A random variable, \(X\), is said to have a generalised negative binomial distribution

\[ X \;\;\sim\;\; \NegBinDistn(\kappa, \pi) \]

if its probability function is

\[ p(x) \;\;=\;\; \begin{cases} \displaystyle \frac{\Gamma(\kappa + x)}{x! \; \Gamma(\kappa)} \pi^{\kappa} (1-\pi)^x &\text{for }x = 0, 1, 2, \dots \\[0.2em] 0 & \text{otherwise} \end{cases} \]

where \(\kappa \gt 1\) and \(0 \le \pi \lt 1\). The two parameters \(\kappa\) and \(\pi\) are usually two unknown.
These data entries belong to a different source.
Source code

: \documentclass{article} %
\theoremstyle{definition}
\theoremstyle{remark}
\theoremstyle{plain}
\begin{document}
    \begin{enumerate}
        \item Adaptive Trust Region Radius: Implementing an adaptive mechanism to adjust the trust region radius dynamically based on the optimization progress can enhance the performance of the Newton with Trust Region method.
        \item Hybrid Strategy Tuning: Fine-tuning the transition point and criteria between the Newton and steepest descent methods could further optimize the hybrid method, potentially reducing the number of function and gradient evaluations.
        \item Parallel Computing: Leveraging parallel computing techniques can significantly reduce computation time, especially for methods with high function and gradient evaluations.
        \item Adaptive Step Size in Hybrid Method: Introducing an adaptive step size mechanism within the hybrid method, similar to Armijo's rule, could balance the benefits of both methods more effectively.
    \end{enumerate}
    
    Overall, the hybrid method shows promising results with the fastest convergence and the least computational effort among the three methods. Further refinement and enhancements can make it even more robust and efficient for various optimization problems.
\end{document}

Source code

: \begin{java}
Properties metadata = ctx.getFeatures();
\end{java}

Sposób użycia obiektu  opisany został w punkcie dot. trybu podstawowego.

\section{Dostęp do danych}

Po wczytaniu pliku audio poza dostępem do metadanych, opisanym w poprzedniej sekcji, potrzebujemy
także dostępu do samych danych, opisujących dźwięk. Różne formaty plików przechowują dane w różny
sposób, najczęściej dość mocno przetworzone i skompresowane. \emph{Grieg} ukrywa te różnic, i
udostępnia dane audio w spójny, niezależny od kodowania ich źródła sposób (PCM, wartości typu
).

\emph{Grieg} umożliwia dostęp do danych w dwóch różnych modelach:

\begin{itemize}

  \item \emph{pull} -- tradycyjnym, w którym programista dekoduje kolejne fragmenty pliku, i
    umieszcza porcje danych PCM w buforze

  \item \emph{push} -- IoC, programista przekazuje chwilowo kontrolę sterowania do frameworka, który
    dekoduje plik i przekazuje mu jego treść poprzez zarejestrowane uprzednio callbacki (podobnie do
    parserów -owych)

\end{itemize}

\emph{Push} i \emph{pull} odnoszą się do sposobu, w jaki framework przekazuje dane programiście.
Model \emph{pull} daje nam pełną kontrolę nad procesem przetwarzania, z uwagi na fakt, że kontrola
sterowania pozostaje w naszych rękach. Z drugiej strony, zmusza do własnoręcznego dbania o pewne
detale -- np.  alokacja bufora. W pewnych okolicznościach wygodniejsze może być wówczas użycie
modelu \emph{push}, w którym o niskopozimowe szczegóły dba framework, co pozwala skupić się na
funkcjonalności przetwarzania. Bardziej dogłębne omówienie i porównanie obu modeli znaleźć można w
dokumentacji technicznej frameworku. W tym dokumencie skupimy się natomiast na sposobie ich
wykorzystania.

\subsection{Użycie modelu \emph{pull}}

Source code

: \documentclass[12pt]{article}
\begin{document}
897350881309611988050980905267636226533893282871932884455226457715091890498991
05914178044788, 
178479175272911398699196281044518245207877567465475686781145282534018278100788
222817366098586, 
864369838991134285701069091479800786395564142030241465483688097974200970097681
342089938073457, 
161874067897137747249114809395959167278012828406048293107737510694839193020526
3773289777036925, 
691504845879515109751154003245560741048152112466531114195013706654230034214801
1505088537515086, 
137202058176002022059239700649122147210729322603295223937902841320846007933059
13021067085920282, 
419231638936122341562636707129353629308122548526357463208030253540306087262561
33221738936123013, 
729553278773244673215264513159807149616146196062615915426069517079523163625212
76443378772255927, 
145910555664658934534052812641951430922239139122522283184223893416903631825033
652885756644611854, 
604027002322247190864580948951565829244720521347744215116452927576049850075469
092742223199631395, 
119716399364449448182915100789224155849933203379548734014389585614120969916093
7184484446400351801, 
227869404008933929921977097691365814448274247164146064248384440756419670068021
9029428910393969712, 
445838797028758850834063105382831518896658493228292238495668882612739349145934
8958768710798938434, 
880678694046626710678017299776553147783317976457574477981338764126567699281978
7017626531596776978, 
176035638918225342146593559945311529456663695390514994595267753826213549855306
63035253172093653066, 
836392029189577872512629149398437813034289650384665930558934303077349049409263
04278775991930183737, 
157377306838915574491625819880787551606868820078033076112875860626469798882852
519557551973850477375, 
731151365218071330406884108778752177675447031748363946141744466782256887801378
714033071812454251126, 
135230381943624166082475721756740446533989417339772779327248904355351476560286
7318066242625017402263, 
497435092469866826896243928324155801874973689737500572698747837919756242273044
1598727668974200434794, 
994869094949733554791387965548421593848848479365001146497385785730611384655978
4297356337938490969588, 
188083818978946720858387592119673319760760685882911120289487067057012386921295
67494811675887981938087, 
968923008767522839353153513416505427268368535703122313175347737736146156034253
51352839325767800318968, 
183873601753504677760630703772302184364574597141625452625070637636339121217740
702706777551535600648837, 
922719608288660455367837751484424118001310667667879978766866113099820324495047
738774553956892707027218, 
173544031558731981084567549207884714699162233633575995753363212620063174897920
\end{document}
This is a generalisation of the negative binomial distribution for the number failures before the \(\kappa\)'th success in a sequence of independent success/failure trials with probability \(\pi\) of success, but we now allow non-integer values of \(\kappa\).

Mean and variance

The mean and variance of the generalised negative binomial distribution are

\[ E[X] = \frac {\kappa(1-\pi)} \pi \spaced{and} \Var(X) = \frac {\kappa(1-\pi)} {\pi^2} \]

(Proved in full version)

From these formulae,

\[ \Var(X) \;=\; E[X] \times \frac 1 {\pi} \]
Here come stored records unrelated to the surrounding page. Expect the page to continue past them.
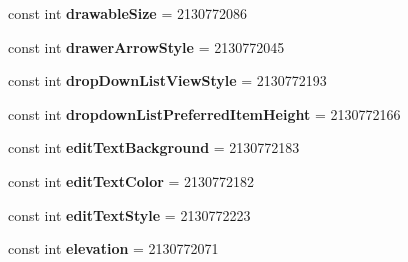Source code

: \begin{DoxyCompactItemize}
\item 
\hypertarget{classClient_1_1Droid_1_1Resource_1_1Attribute_a62f6dbeb2a6515a81479b7785679d702}{}const int {\bfseries drawable\+Size} = 2130772086\label{classClient_1_1Droid_1_1Resource_1_1Attribute_a62f6dbeb2a6515a81479b7785679d702}

\item 
\hypertarget{classClient_1_1Droid_1_1Resource_1_1Attribute_a7083a1b126862f525ec898b789b010eb}{}const int {\bfseries drawer\+Arrow\+Style} = 2130772045\label{classClient_1_1Droid_1_1Resource_1_1Attribute_a7083a1b126862f525ec898b789b010eb}

\item 
\hypertarget{classClient_1_1Droid_1_1Resource_1_1Attribute_a00efc7cd673eec836005c1145582575d}{}const int {\bfseries drop\+Down\+List\+View\+Style} = 2130772193\label{classClient_1_1Droid_1_1Resource_1_1Attribute_a00efc7cd673eec836005c1145582575d}

\item 
\hypertarget{classClient_1_1Droid_1_1Resource_1_1Attribute_a608511e99028ea2a39362f55356bab4e}{}const int {\bfseries dropdown\+List\+Preferred\+Item\+Height} = 2130772166\label{classClient_1_1Droid_1_1Resource_1_1Attribute_a608511e99028ea2a39362f55356bab4e}

\item 
\hypertarget{classClient_1_1Droid_1_1Resource_1_1Attribute_aa48c92039c646dd95032c9a224d10a5f}{}const int {\bfseries edit\+Text\+Background} = 2130772183\label{classClient_1_1Droid_1_1Resource_1_1Attribute_aa48c92039c646dd95032c9a224d10a5f}

\item 
\hypertarget{classClient_1_1Droid_1_1Resource_1_1Attribute_aab761645b43367160a3badc104ac12fe}{}const int {\bfseries edit\+Text\+Color} = 2130772182\label{classClient_1_1Droid_1_1Resource_1_1Attribute_aab761645b43367160a3badc104ac12fe}

\item 
\hypertarget{classClient_1_1Droid_1_1Resource_1_1Attribute_a29235ef6ce792e8e18de44d81a75bb81}{}const int {\bfseries edit\+Text\+Style} = 2130772223\label{classClient_1_1Droid_1_1Resource_1_1Attribute_a29235ef6ce792e8e18de44d81a75bb81}

\item 
\hypertarget{classClient_1_1Droid_1_1Resource_1_1Attribute_af9067b321325019bcde93eaa5583532b}{}const int {\bfseries elevation} = 2130772071\label{classClient_1_1Droid_1_1Resource_1_1Attribute_af9067b321325019bcde93eaa5583532b}


\end{DoxyCompactItemize}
Since \(\pi \lt 1\), \(\Var(X) \gt E[X]\), allowing it to model data with overdispersion.

Asymptotic distribution

If \(\kappa \to \infty\) and \(\pi \to 1\) simultaneously with \(\displaystyle \frac{\kappa(1-\pi)}{\pi} = \lambda\), the negative binomial distribution approaches a \(\PoissonDistn(\lambda)\) distribution.

(Not proved)

This shows that the negative binomial distribution can be made arbitrarily close to a Poisson distribution with appropriate choice of \(\kappa\) and \(\pi\).

Justification for the negative binomial distribution

The negative binomial distribution is often simply used as an empirical model with the flexibility to model overdispersed count data.. However it can also be theoretically derived in two different ways:

Varying \(\lambda\)
If the rate of events in a Poisson process, \(\lambda\), varies according to a particular distribution called a Gamma distribution, the number of events has a negative binomial distribution.
Clusters of events
Events sometimes arise in clusters. If the clusters arise as a Poisson process and the number of events per cluster has a log-series distribution, then the number of events has a negative binomial distribution.

Shape of distribution

We now illustrate the additional flexibility provided by the negative binomial.

The top diagram shows the distribution of the number of events in a homogeneous Poisson process in which \(E[X] = \Var(X) = 3\).

The two negative binomial distributions also have \(E[X] = 3\), but \(\Var(X) \gt 3\), so they might be used to fit over-dispersed counts with more zeros and high values than would be expected from a homogeneous Poisson process.